Я чувствовал тёплые губы твои.

Солнце уже вставало

И прогоняло мой сон.

Мой сон был …

Ты.

(Nova «Так жаль»)

***

Я бесчисленное количество раз проходила по этой набережной туда и обратно. Знаю её вдоль и поперек. Могу с закрытыми глазами мысленно «пройти» весь маршрут, озвучивая вслух названия встречающихся на пути ресторанчиков и баз отдыха. Но ещё ни разу до этого я не шла по ней и не видела её такими глазами — настолько ярко и детально.

За моими плечами один студенческий гражданский брак, продлившийся три года и несколько коротких, разочаровавших в мужчинах, романов.

В тот гражданский брак я, по сути, сбежала из дома, подальше от вечных домашних разборок и пьющего отца.
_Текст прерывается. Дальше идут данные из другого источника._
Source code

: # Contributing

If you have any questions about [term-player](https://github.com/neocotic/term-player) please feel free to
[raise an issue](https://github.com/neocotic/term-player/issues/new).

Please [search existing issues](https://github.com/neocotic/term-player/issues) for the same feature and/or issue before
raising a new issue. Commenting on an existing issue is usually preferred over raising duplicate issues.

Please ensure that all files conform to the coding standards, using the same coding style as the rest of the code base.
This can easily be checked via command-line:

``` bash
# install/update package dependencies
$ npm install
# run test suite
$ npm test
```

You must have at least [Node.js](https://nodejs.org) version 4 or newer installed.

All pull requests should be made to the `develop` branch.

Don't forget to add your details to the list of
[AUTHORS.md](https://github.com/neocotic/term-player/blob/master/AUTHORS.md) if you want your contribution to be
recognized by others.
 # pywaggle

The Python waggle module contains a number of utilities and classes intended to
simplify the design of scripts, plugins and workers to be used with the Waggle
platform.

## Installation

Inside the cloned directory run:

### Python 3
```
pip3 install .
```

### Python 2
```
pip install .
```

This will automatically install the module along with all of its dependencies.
С моим избранником мы были однокурсники и фактически больше друзья, чем любовники. Он был моим первым мужчиной. Но в постели с ним мне было не более чем просто приятно. Так же как не более чем просто приятно вместе проводить время с общими друзьями.

Ведение хозяйства и бытовые проблемы для нас тогда существовали как понятия весьма и весьма поверхностные. Мы оба рано начали работать, чтобы обеспечить себе существование. Так что финансово были независимы от родителей. Но психологическая зависимость осталась и не давала нам спокойно жить и дышать.

Все мы «родом из детства». Над нами очень долго довлеют установки и комплексы, вложенные в наше подсознание родителями и близкими. Кто-то с опытом и годами учится преодолевать их, находит в себе силы и упорство полностью выйти из «сценариев», вбитых нам в головы. Кто-то справляется с этим лишь отчасти. А кто-то даже не пытается совладать и повторяет всё те же ошибки и страхи, доставшиеся по наследству, как заезженная пластинка.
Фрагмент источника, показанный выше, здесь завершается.